Chief Justice Marshall (b. 1755, d. 1835) was the longest serving Chief Justice of the United States, and his robe is the single most important artifact from his defining legacy of establishing the federal judiciary as a constitutional equal of the President and Congress.  Marshall’s efforts as a patriot,  statesman, and chief justice contributed mightily to holding the United States together as one nation between the Revolutionary War and the Civil War. 

It was Marshall who first standardized the black robe for Supreme Court justices, and his black judicial robe, owned by Preservation Virginia, owners and operators of the John Marshall House in Richmond, is a rare pre-1850s judicial robe. It is in need of restoration due to acid hydrolysis from the dye and iron mordant used to achieve its deep shade of black. Without immediate stabilization, conservation and documentation, this important artifact in American history could be lost forever. 

Howard Sutcliffe, principal conservator and director of River Region Costume and Textile Conservation has agreed to perform the conservation. Sutcliffe’s previous projects include conserving Tiraz fragments from Medieval Egypt, Tzar Nicholas II’s parade uniform and the original Kermit the Frog puppet.

Once restored, the robe will remain in the permanent collection of Preservation Virginia’s John Marshall House, the home in Richmond’s historic Court End neighborhood Marshall built in 1790 and lived in for forty-five years until his death. The robe will be stored in an archival case as part of a new exhibit.

The $218,000 Save the Robe campaign will also fund civics education programs and three duplicate robes for traveling exhibitions.

Elizabeth Kostelny, CEO of Preservation Virginia, says “Of the many artifacts in our collection related to John Marshall, the robe is the most evocative link to the Chief Justice’s enduring legacy on the Supreme Court.

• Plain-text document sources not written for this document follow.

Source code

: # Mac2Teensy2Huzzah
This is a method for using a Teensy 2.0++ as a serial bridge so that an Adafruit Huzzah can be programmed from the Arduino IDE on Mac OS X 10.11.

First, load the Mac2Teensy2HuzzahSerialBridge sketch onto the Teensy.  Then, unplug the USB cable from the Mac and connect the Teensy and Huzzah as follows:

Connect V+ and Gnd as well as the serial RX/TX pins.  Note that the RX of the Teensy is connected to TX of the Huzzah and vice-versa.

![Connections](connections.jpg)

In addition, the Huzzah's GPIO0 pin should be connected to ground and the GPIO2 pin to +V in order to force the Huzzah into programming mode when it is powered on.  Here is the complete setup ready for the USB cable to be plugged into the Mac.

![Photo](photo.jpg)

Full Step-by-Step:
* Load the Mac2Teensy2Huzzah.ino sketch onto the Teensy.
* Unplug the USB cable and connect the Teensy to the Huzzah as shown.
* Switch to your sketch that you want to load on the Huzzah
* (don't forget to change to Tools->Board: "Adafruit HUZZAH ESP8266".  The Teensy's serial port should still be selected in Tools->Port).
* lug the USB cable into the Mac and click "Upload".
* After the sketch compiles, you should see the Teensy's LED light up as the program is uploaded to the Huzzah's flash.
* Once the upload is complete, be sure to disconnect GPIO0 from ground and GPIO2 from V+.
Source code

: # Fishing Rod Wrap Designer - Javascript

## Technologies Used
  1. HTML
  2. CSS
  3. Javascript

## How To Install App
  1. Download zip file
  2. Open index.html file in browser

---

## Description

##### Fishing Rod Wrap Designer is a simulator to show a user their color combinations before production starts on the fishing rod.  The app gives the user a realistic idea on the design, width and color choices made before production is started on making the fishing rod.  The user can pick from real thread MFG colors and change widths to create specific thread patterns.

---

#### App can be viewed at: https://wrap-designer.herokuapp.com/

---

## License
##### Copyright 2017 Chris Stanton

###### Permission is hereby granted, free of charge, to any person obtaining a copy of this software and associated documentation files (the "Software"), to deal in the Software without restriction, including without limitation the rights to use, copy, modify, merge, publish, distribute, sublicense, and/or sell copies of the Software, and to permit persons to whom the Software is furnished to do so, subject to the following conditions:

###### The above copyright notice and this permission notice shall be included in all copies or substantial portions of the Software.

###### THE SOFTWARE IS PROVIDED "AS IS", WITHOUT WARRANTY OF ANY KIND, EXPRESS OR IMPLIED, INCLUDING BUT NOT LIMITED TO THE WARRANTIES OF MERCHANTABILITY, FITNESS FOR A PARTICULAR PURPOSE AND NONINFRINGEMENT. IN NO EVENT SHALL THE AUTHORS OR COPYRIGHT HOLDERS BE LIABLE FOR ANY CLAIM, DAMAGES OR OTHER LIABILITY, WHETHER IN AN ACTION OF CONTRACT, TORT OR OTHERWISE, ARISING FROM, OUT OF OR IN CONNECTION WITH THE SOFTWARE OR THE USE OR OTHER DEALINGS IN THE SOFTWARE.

Every person who views the robe feels an immediate and physical connection to its history and importance.  We are grateful to the John Marshall Foundation for this partnership to conserve and protect the robe.”

 “John Marshall’s simple black robe is a national treasure and an irreplaceable icon of American judicial power,” says Kevin Walsh, President of the John Marshall Foundation and Professor of Law at the University of Richmond School of Law.  “The idea that it could be lost for future generations is unthinkable. The John Marshall Foundation is proud to partner with Preservation Virginia on this urgent mission to make sure that never happens.”

 

Contacts:

Jennifer Hurst-Wender, Director of Museum Operations, Preservation Virginia
jhurstwender@preservationvirginia.org
(804) 648-1889 ext. 315

Kevin Walsh, President, John Marshall Foundation
kwalsh@johnmarshallfoundation.org

 

About Save the Robe Partners:

Preservation Virginia’s mission is to make Virginia’s communities and historic places of memory stronger, more vital and economically sustainable through preservation, education and advocacy. The John Marshall Foundation exists to educate the public about the rule of law under the Constitution through the life, character, and services of America’s great chief justice.